RECORDS PROVIDED -
------------------------

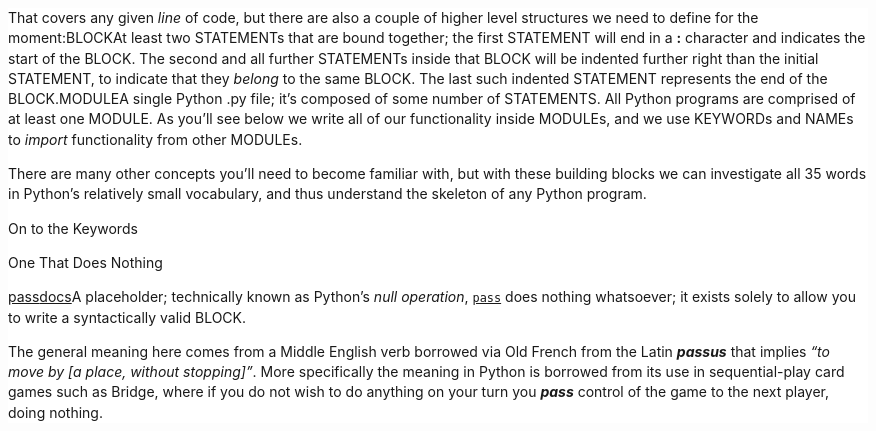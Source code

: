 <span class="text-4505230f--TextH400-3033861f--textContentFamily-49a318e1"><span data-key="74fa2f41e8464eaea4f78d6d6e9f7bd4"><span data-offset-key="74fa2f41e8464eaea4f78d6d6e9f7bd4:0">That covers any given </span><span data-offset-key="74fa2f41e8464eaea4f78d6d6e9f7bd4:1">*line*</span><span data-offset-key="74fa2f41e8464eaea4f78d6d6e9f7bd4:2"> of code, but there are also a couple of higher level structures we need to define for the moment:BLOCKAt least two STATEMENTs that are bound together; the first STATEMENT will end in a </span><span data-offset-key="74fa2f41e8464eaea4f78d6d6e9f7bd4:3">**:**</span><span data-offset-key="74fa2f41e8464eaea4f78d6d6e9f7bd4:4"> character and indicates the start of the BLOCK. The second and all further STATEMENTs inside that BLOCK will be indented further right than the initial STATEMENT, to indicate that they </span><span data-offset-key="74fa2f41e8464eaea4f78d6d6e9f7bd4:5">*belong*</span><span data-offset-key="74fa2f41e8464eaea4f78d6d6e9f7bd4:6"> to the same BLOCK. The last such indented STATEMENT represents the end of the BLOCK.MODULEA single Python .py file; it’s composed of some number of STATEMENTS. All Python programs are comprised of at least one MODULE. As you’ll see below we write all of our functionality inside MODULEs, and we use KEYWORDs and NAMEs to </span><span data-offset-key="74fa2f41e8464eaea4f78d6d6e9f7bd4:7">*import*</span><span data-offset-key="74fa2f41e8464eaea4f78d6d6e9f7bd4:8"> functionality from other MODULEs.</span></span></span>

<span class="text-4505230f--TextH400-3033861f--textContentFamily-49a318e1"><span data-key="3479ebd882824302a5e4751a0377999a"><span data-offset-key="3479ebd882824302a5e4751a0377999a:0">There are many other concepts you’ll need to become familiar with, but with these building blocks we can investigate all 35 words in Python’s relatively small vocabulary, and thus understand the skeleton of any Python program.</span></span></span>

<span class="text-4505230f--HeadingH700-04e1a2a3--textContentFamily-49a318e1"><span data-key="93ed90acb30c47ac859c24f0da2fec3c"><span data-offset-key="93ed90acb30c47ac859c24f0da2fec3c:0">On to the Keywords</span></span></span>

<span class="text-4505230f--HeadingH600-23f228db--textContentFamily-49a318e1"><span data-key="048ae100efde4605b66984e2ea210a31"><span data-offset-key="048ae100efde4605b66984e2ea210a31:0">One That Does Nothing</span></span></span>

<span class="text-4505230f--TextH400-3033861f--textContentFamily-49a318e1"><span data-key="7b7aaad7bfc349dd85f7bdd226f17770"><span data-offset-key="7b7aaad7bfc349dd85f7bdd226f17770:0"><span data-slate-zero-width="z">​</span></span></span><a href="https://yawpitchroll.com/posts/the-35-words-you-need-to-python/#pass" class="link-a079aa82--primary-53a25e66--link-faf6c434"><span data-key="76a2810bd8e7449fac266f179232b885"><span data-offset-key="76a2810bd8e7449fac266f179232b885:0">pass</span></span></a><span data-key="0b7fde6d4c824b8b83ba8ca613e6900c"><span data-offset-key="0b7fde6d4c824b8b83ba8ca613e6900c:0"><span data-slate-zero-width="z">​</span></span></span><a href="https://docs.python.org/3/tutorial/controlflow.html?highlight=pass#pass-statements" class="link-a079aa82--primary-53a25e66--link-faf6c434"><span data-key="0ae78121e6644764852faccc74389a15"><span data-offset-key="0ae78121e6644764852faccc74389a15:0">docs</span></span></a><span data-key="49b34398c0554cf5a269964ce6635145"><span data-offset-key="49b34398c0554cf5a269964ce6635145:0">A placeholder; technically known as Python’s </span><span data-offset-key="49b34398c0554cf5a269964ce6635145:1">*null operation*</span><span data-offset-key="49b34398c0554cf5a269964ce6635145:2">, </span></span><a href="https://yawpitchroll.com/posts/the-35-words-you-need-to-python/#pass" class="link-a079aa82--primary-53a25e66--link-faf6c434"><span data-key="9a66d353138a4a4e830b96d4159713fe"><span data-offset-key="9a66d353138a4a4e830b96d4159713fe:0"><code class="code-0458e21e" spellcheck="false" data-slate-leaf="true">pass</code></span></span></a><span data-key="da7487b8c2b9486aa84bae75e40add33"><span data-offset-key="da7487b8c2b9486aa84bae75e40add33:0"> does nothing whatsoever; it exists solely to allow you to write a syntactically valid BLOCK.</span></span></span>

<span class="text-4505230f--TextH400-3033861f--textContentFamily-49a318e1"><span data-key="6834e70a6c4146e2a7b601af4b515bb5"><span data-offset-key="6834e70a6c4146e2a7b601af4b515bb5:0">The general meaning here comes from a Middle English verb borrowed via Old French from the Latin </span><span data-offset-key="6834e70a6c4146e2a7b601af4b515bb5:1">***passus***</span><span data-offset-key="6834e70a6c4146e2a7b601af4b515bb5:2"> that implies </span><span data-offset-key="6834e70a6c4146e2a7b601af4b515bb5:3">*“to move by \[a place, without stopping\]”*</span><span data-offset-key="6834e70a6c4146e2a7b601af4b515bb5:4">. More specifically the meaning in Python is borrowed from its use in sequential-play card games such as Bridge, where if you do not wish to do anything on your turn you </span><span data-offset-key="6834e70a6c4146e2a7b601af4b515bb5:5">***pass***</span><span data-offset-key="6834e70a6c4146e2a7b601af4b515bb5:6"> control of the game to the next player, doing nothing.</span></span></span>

------------------------

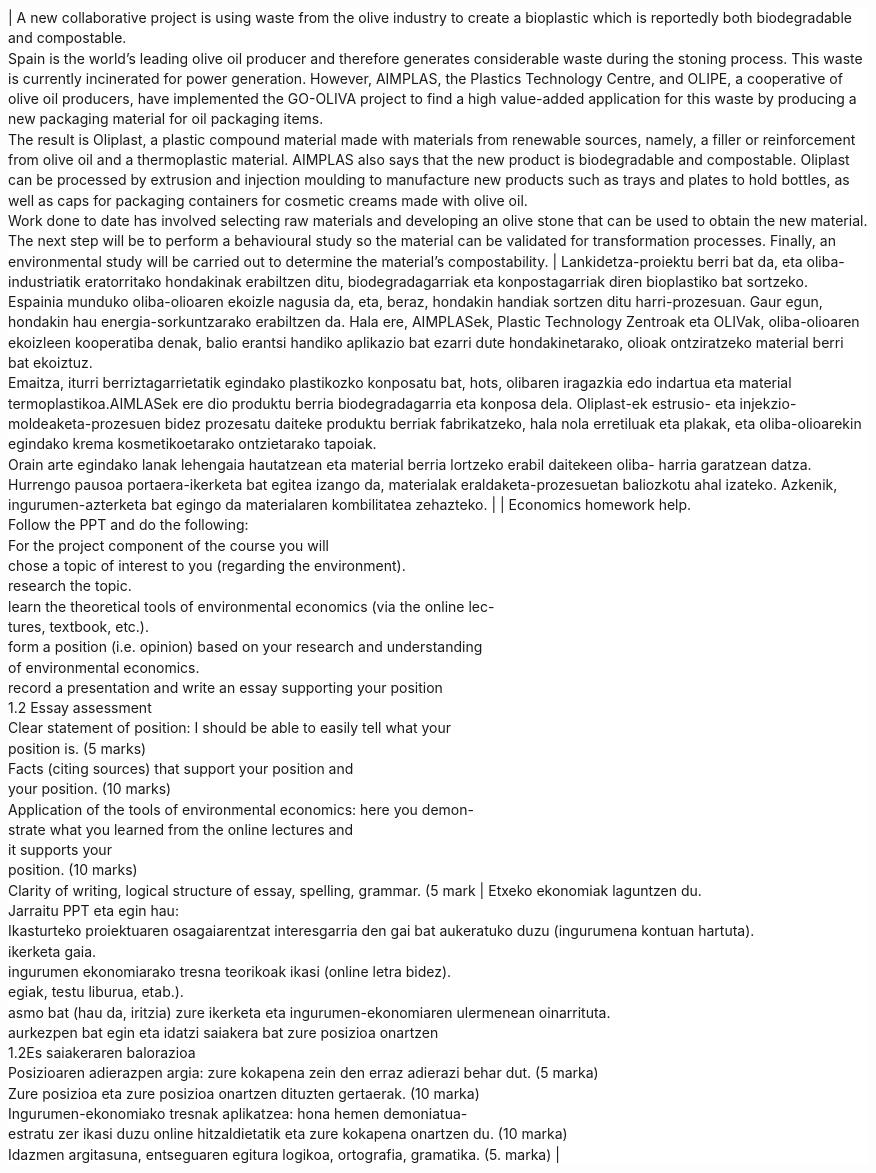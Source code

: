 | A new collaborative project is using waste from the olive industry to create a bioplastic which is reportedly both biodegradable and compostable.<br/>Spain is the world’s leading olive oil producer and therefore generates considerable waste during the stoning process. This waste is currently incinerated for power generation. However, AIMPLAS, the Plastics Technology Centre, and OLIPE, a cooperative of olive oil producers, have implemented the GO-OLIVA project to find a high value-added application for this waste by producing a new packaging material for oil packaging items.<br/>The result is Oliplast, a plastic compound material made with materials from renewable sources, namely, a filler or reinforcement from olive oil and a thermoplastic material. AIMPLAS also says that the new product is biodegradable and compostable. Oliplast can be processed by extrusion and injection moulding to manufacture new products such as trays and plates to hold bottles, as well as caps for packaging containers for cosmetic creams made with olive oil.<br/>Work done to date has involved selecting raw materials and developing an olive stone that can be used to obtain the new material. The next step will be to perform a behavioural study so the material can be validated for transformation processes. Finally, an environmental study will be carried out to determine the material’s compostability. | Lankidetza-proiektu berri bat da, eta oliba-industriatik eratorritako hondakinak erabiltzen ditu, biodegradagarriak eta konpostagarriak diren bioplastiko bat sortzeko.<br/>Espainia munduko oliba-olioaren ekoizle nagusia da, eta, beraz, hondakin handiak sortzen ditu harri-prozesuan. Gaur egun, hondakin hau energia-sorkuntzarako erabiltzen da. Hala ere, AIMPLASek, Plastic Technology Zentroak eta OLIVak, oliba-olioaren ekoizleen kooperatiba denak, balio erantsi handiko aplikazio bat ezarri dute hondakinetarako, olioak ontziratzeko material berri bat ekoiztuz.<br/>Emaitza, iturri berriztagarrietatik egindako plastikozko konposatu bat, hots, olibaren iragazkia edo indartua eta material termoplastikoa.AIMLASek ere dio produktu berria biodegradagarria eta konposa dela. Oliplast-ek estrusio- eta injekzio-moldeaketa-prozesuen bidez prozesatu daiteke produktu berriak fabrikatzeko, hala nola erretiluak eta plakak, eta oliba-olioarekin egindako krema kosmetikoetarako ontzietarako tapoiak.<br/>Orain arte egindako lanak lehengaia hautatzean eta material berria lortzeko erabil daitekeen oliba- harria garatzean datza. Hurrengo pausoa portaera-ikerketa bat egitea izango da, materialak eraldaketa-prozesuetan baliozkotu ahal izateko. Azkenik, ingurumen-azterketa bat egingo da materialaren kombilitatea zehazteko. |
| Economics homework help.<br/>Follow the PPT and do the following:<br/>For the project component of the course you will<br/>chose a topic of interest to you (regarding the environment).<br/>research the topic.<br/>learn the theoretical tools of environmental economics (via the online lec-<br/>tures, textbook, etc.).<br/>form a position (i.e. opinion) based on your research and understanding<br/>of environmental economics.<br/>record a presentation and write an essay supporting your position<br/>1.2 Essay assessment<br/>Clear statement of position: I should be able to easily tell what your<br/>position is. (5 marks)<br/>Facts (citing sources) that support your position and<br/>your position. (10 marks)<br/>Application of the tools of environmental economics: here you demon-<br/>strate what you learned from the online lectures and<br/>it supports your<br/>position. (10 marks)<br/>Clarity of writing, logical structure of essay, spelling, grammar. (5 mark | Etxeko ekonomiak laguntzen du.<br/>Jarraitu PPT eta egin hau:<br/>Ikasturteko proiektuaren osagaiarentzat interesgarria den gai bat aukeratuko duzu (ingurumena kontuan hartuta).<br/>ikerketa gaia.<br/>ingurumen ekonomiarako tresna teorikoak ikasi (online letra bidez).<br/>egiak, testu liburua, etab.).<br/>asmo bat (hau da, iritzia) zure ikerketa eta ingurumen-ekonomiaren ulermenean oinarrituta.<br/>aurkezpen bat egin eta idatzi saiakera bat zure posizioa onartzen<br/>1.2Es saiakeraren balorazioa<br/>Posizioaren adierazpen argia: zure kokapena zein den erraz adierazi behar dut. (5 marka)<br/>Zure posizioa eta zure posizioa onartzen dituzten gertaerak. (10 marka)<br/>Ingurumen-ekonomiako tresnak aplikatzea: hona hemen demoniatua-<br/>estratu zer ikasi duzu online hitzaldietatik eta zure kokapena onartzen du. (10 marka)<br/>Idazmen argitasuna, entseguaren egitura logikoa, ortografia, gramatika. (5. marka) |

------------------------

The output should be exactly the lines above from the line containing "any Python program.</span></span></span>" to the line containing "That Does Nothing</span></span></span>", inclusive, with no other lines.

ANSWER TO THE PROBLEM -
<span class="text-4505230f--TextH400-3033861f--textContentFamily-49a318e1"><span data-key="3479ebd882824302a5e4751a0377999a"><span data-offset-key="3479ebd882824302a5e4751a0377999a:0">There are many other concepts you’ll need to become familiar with, but with these building blocks we can investigate all 35 words in Python’s relatively small vocabulary, and thus understand the skeleton of any Python program.</span></span></span>

<span class="text-4505230f--HeadingH700-04e1a2a3--textContentFamily-49a318e1"><span data-key="93ed90acb30c47ac859c24f0da2fec3c"><span data-offset-key="93ed90acb30c47ac859c24f0da2fec3c:0">On to the Keywords</span></span></span>

<span class="text-4505230f--HeadingH600-23f228db--textContentFamily-49a318e1"><span data-key="048ae100efde4605b66984e2ea210a31"><span data-offset-key="048ae100efde4605b66984e2ea210a31:0">One That Does Nothing</span></span></span>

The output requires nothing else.